Weak ISM activity would show that economic output is slowing and rates would drop. The jobs report estimates call for 50,000 jobs lost in June, and a -0.1% slip to 5.4% unemployment. The economy has lost 324,000 jobs through May, and May’s .5% jump in unemployment (to 5.5%) caused rates to drop last month. If unemployment rises instead, rates will drop again.

Same strategy goes for locking rates as I’ve had all year: it’s a trading approach and macroeconomic rate forecasting is out of favor due to uncertainty. So we pick rate ranges based on 25-200 day moving averages and lock when rates are within that range.
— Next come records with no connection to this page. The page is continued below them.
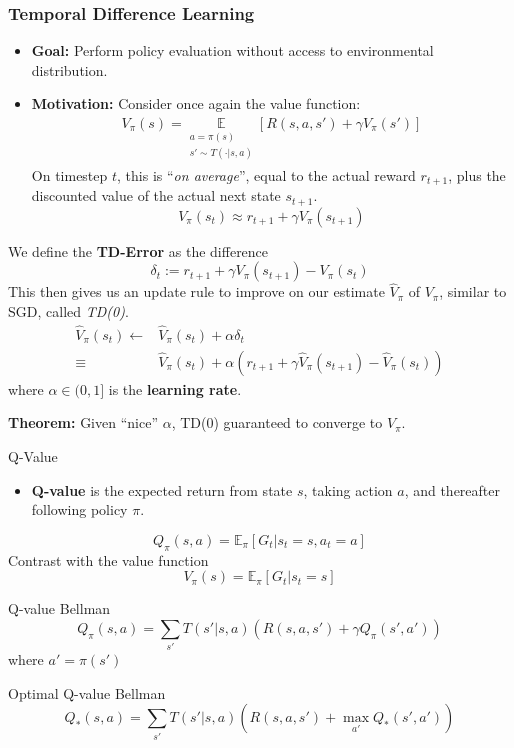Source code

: \documentclass[10pt,a4paper]{beamer}
\begin{document}
\begin{frame}
\frametitle{Temporal Difference Learning}

\begin{itemize}
	\item \textbf{Goal:} Perform policy evaluation without access to environmental
	distribution.
	\pause
	\item \textbf{Motivation:} Consider once again the value function:
	\begin{align*}
		V_\pi(s) = 
		\underset{\substack{a = \pi(s) \\ s' \sim T(\cdot | s, a)}}{\mathbb{E}} \left[ R(s,a,s') + \gamma V_\pi(s') \right] 
	\end{align*}
\pause
	On timestep $t$, this is ``\textit{on average}'', equal to the actual reward $r_{t+1}$, plus the discounted value of the actual next state $s_{t+1}$.
	$$
	V_{\pi}(s_t) \approx r_{t+1} + \gamma V_{\pi}(s_{t+1})
	$$
	\pause
\end{itemize}

We define the \textbf{TD-Error} as the difference 
$$
\delta_t := r_{t+1} + \gamma V_\pi(s_{t+1}) - V_\pi(s_t)
$$
\pause
This then gives us an update rule to improve on our estimate $\hat{V}_\pi$ 
of $V_\pi$,
similar to SGD, called \textit{TD(0)}.
\begin{align*}
\hat{V}_\pi(s_t)  \leftarrow &\hat{V}_\pi(s_t) + \alpha \delta_t  \\
 \equiv &\hat{V}_\pi(s_t) + \alpha \left( r_{t+1} + \gamma \hat{V}_\pi(s_{t+1}) - \hat{V}_\pi(s_t) \right) 
\end{align*}
where $\alpha \in (0,1]$ is the \textbf{learning rate}.

\textbf{Theorem:} Given ``nice'' $\alpha$, 
TD(0) guaranteed to converge to $V_\pi$. 

\end{frame}

\begin{frame}{Q-Value}
	\begin{itemize}
		\item \textbf{Q-value} is the expected return
		from state $s$, taking action $a$, and thereafter following policy $\pi$. 
	\end{itemize}
$$
Q_\pi(s,a)	= \mathbb{E}_\pi [G_t  | s_t =  s, a_t = a]
$$
\pause
Contrast with the value function
$$
V_\pi(s)= \mathbb{E}_\pi [G_t  | s_t =  s]
$$
\pause
\begin{block}{Q-value Bellman}
	$$
	Q_\pi(s,a) = \sum_{s'} T(s' | s, a) \left( R(s,a,s') + \gamma Q_\pi(s', a') \right)
	$$
	where $a' = \pi(s')$
\end{block}
\begin{block}{Optimal Q-value Bellman}
	$$
	Q_*(s,a) = \sum_{s'} T(s' | s, a) \left( R(s,a,s') + \max_{a'} Q_*(s', a') 
	\right)
	$$
\end{block}
\end{frame}
\end{document}
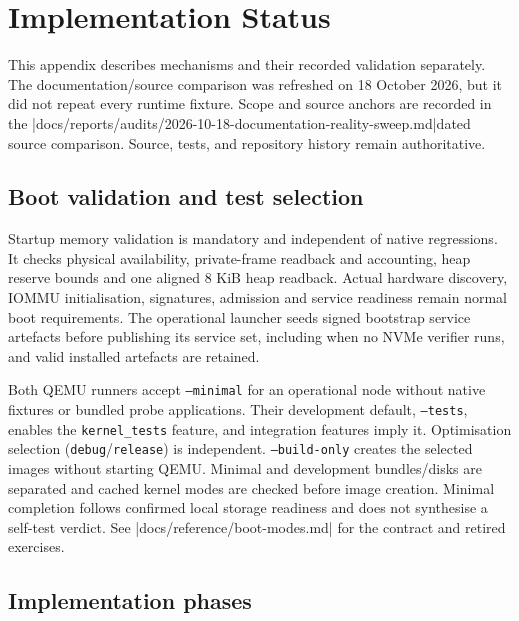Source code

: \chapter{Implementation Status}

This appendix describes mechanisms and their recorded validation separately.
The documentation/source comparison was refreshed on 18 October 2026, but it did not
repeat every runtime fixture. Scope and source anchors are recorded in
the \repofiletext|docs/reports/audits/2026-10-18-documentation-reality-sweep.md|{dated source comparison}.
Source, tests, and repository history remain authoritative.

\section{Boot validation and test selection}

Startup memory validation is mandatory and independent of native regressions.
It checks physical availability, private-frame readback and accounting, heap
reserve bounds and one aligned 8 KiB heap readback. Actual hardware discovery,
IOMMU initialisation, signatures, admission and service readiness remain normal
boot requirements. The operational launcher seeds signed bootstrap service
artefacts before publishing its service set, including when no NVMe verifier
runs, and valid installed artefacts are retained.

Both QEMU runners accept \texttt{--minimal} for an operational node without
native fixtures or bundled probe applications. Their development default,
\texttt{--tests}, enables the \texttt{kernel\_tests} feature, and integration features
imply it. Optimisation selection (\texttt{debug}/\texttt{release}) is independent.
\texttt{--build-only} creates the selected images without starting QEMU.
Minimal and development bundles/disks are separated and cached kernel modes
are checked before image creation. Minimal completion follows confirmed local
storage readiness and does not synthesise a self-test verdict. See
\repofile|docs/reference/boot-modes.md| for the contract and retired exercises.

\section{Implementation phases}

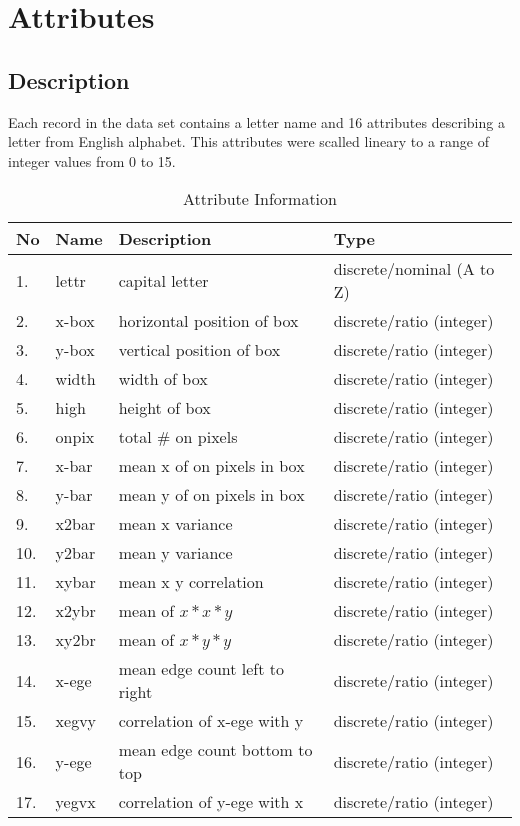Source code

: \chapter*{Attributes}
\section*{Description}
\setcounter{chapter}{1}
Each record in the data set contains a letter name and 16 attributes describing
a letter from English alphabet. This attributes were scalled lineary to a range
of integer values from 0 to 15.

\begin{table}[ht!]
    \centering
    \begin{tabular}{|l|l|l|l|}
         \hline
             No & Name & Description & Type \\ \hline
             1. & lettr & capital letter             & discrete/nominal (A to Z)  \\ \hline
             2. & x-box & horizontal position of box & discrete/ratio (integer)   \\ \hline
             3. & y-box & vertical position of box   & discrete/ratio (integer)   \\ \hline
             4. & width & width of box               & discrete/ratio (integer)   \\ \hline
             5. & high  & height of box              & discrete/ratio (integer)   \\ \hline
             6. & onpix & total \# on pixels         & discrete/ratio (integer)   \\ \hline
             7. & x-bar & mean x of on pixels in box & discrete/ratio (integer)   \\ \hline
             8. & y-bar & mean y of on pixels in box & discrete/ratio (integer)   \\ \hline
             9. & x2bar & mean x variance            & discrete/ratio (integer)   \\ \hline
            10. & y2bar & mean y variance            & discrete/ratio (integer)   \\ \hline
            11. & xybar & mean x y correlation       & discrete/ratio (integer)   \\ \hline
            12. & x2ybr & mean of $x * x * y$        & discrete/ratio (integer)   \\ \hline
            13. & xy2br & mean of $x * y * y$        & discrete/ratio (integer)   \\ \hline
            14. & x-ege & mean edge count left to right  & discrete/ratio (integer) \\ \hline
            15. & xegvy & correlation of x-ege with y    & discrete/ratio (integer) \\ \hline
            16. & y-ege & mean edge count bottom to top  & discrete/ratio (integer) \\ \hline
            17. & yegvx & correlation of y-ege with x    & discrete/ratio (integer) \\ \hline
    \end{tabular}
    \caption{Attribute Information}
\end{table}

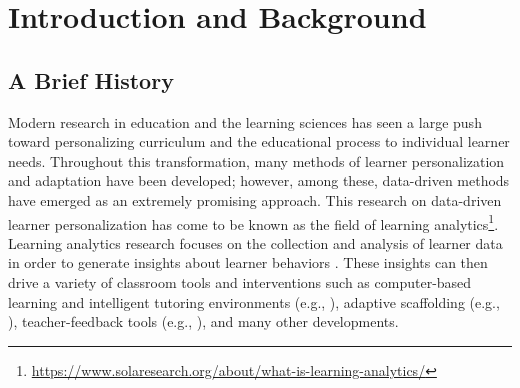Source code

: \documentclass[manuscript,screen,review]{acmart}
\begin{document}


\maketitle


\section{Introduction and Background} \label{sec:intro_background}

\subsection{A Brief History}

Modern research in education and the learning sciences has seen a large push toward personalizing curriculum and the educational process to individual learner needs. Throughout this transformation, many methods of learner personalization and adaptation have been developed; however, among these, data-driven methods have emerged as an extremely promising approach. This research on data-driven learner personalization has come to be known as the field of learning analytics\footnote{\href{https://www.solaresearch.org/about/what-is-learning-analytics/}{https://www.solaresearch.org/about/what-is-learning-analytics/}}. Learning analytics research focuses on the collection and analysis of learner data in order to generate insights about learner behaviors \cite{maseleno2018demystifying, Zilvinskis2017}. These insights can then drive a variety of classroom tools and interventions such as computer-based learning and intelligent tutoring environments (e.g., \cite{heffernan2014assistments, leelawong2008designing}), adaptive scaffolding (e.g., \cite{Emerson2020, basu2017learner}), teacher-feedback tools (e.g., \cite{rodriguez2018teacher, Hutchins2023}), and many other developments. 
\end{document}
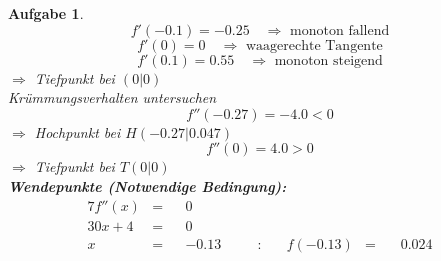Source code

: \documentclass[12pt]{article}
\theoremstyle{note}
\newtheorem{aufgabe}{Aufgabe}
\begin{document}
\begin{flushleft}
\begin{aufgabe}
\vspace{1em}$$f'(-0.1)=-0.25\quad \Rightarrow \text{ monoton fallend} $$$$f'(0)=0 \quad \Rightarrow \text{ waagerechte Tangente} $$$$f'(0.1)=0.55\quad \Rightarrow \text{ monoton steigend} $$$\Rightarrow$ Tiefpunkt bei $(0|0)$ \\ 
\vspace{1em}{\em 3. M\"oglichkeit:} Kr\"ummungsverhalten untersuchen \\ 
$$f''(-0.27)=-4.0< 0 $$ 
$\Rightarrow$ Hochpunkt bei $H(-0.27|0.047)$ \\ 
$$f''(0)=4.0> 0 $$ 
$\Rightarrow$ Tiefpunkt bei $T(0|0)$ \\ 
{\bf Wendepunkte (Notwendige Bedingung):} 
\begin{alignat*}{7} 
f''(x)&=& &0& \\ 
30 x + 4&=& &0& \\ 
x&=& &-0.13& \quad &:& \quad f(-0.13)&=& \, &0.024\\ 
\end{alignat*} 


\end{aufgabe}
\end{flushleft}
\end{document}
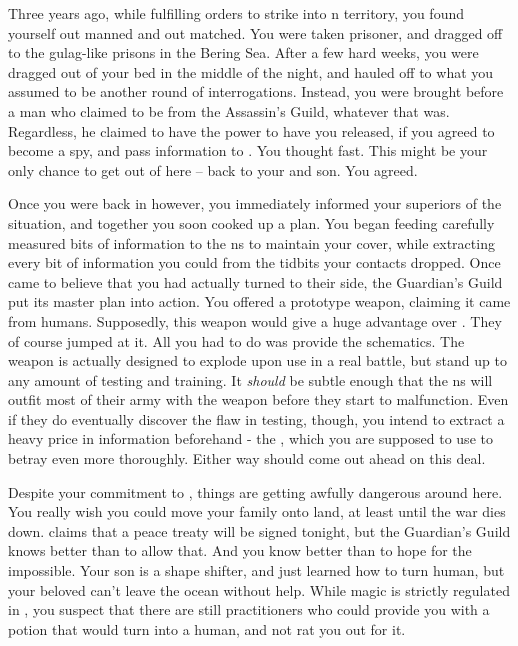 \documentclass[char]{NeptuneBall}
\begin{document}
Three years ago, while fulfilling orders to strike into \pPacifica{}n territory, you found yourself out manned and out matched. You were taken prisoner, and dragged off to the gulag-like prisons in the Bering Sea. After a few hard weeks, you were dragged out of your bed in the middle of the night, and hauled off to what you assumed to be another round of interrogations. Instead, you were brought before a man who claimed to be from the Assassin's Guild, whatever that was. Regardless, he claimed to have the power to have you released, if you agreed to become a spy, and pass information to \pPacifica{}. You thought fast. This might be your only chance to get out of here -- back to your \cQueen{\spouse} and son. You agreed.

Once you were back in \pAtlantis{} however, you immediately informed your superiors of the situation, and together you soon cooked up a plan. You began feeding carefully measured bits of information to the \pPacifica{}ns to maintain your cover, while extracting every bit of information you could from the tidbits your contacts dropped. Once \pPacifica{} came to believe that you had actually turned to their side, the Guardian's Guild put its master plan into action. You offered \pPacifica{} a prototype weapon, claiming it came from humans. Supposedly, this weapon would give \pPacifica{} a huge advantage over \pAtlantis{}. They of course jumped at it.  All you had to do was provide the schematics. The weapon is actually designed to explode upon use in a real battle, but stand up to any amount of testing and training. It \emph{should} be subtle enough that the \pPacifica{}ns will outfit most of their army with the weapon before they start to malfunction. Even if they do eventually discover the flaw in testing, though, you intend to extract a heavy price in information beforehand - the \iBattlePlan{}, which you are supposed to use to betray \pAtlantis{} even more thoroughly. Either way \pAtlantis{} should come out ahead on this deal.

Despite your commitment to \pAtlantis{}, things are getting awfully dangerous around here. You really wish you could move your family onto land, at least until the war dies down. \cKing{\King} \cKing{} claims that a peace treaty will be signed tonight, but the Guardian's Guild knows better than to allow that. And you know better than to hope for the impossible. Your son is a shape shifter, and just learned how to turn human, but your beloved \cQueen{\spouse} \cQueen{} can't leave the ocean without help. While magic is strictly regulated in \pAtlantis{}, you suspect that there are still practitioners who could provide you with a potion that would turn \cQueen{} into a human, and not rat you out for it.
\end{document}
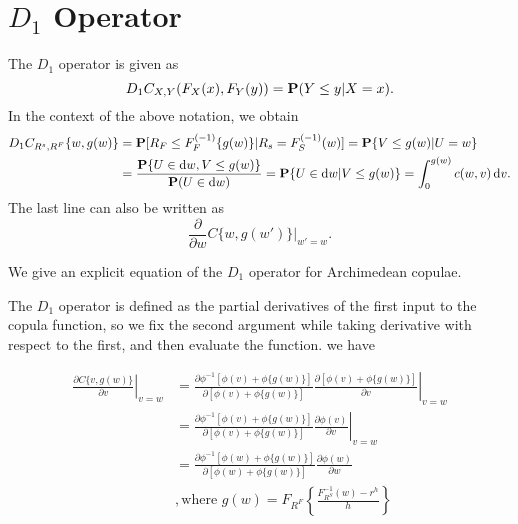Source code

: 
\section{$D_1$ Operator}

The $D_1$ operator is given as
\begin{equation*}
    D_1 C_{X,Y}(F_X(x), F_Y(y)) = {\bf P}(Y\leq y|X=x).
\end{equation*}
In the context of the above notation, we obtain
\begin{align*}
  D_1 C_{R^s, R^F}\{w, g(w)\} &= \p[R_F\leq F_{F}^{(-1)}\{g(w)\}|
  R_s=F_S^{(-1)}(w)] %
  = \p\{V\leq g(w)| U=w\}\\ %
  &= \frac{\p\{U\in \dd w, V\leq g(w)\}} {\p(U\in \dd w)} %
  = \p\{U\in \dd w| V\leq g(w)\} %
  = \int_0^{g(w)} c(w,v)\, \dd v. 
\end{align*}
The last line can also be written as
\begin{equation*}
  \frac{\partial }{\partial w} C\{w, g(w')\} \big|_{w'=w}.
\end{equation*}



We give an explicit equation of the $D_1$ operator for Archimedean copulae.

The $D_1$ operator is defined as the partial derivatives of the first input to the copula function,
so we fix the second argument while taking derivative with respect to the first, and then evaluate the function.
we have

\begin{align}
\left.\frac{\partial C\{v, g(w)\}}{\partial v} \right\vert_{v=w}
&=
\left.\frac{\partial  \phi^{-1}[\phi(v)+\phi\{g(w)\}]}
{\partial  [\phi(v)+\phi\{g(w)\}]}
\frac{\partial  [\phi(v)+\phi\{g(w)\}]}
{\partial  v}
\right\vert_{v=w}\\
&=
\left.\frac{\partial   \phi^{-1}[\phi(v)+\phi\{g(w)\}]}
{\partial [\phi(v)+\phi\{g(w)\}]}
\frac{\partial  \phi(v)}{\partial  v}
\right\vert_{v=w}\\
&=
\frac{\partial \phi^{-1}[\phi(w)+\phi\{g(w)\}]}
{\partial [\phi(w)+\phi\{g(w)\}]}
\frac{\partial  \phi(w)}{\partial  w}\\
&,
\text{where } g(w) = F_{R^F}\left\{\frac{F^{-1}_{R^S}(w)-r^h}{h}\right\}\\
\end{align}

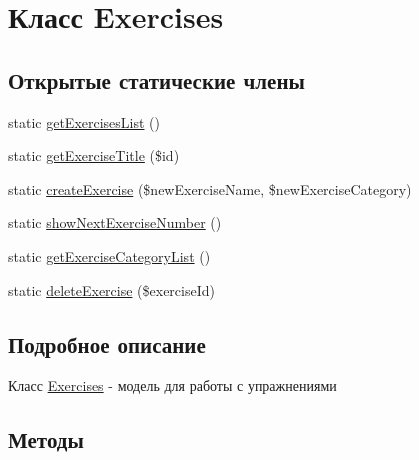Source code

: \hypertarget{classExercises}{}\section{Класс Exercises}
\label{classExercises}
\subsection*{Открытые статические члены}
\begin{DoxyCompactItemize}
\item 
static \hyperlink{classExercises_a53040808f03cf242e1ef0d8fb9b717bc}{get\+Exercises\+List} ()
\item 
static \hyperlink{classExercises_aaab0c1f9284e83573b3871073e3dda89}{get\+Exercise\+Title} (\$id)
\item 
static \hyperlink{classExercises_a3c72e47117bc8bf1ecf59ccd403bf4dd}{create\+Exercise} (\$new\+Exercise\+Name, \$new\+Exercise\+Category)
\item 
static \hyperlink{classExercises_adfdfca2f7efb2ef4e84f610c8fe45683}{show\+Next\+Exercise\+Number} ()
\item 
static \hyperlink{classExercises_a1217051d300917aacfce5c95b9a7141b}{get\+Exercise\+Category\+List} ()
\item 
static \hyperlink{classExercises_aa9dfece8a8ae885921d2aa38380ff38d}{delete\+Exercise} (\$exercise\+Id)
\end{DoxyCompactItemize}


\subsection{Подробное описание}
Класс \hyperlink{classExercises}{Exercises} -\/ модель для работы с упражнениями 

\subsection{Методы}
My macro position is hawkish on inflation, and if borrowers like rate ranges now, then now is the time.

My best wishes to everyone for Independence Day (and let’s hope Will Smith’s new movie isn’t as bad as all the critics say!)…

Conforming ($200,000 – $417,000) – NO POINTS
30 Year: 6.25% (6.39% APR)
15 Year: 6.0% (6.15% APR)
5/1 ARM: 6.25% (6.38% APR)

Super-Conforming ($417,001 to $729,750 cap by county) – NO POINTS
30 Year: 6.5% (6.65%)

Jumbo ($650,000 – $1,000,000) – NO POINTS
30 Year: 6.875% (7.025% APR)
7/1 ARM: 6.5% (6.64% APR)
5/1 ARM: 6.25% (6.40% APR)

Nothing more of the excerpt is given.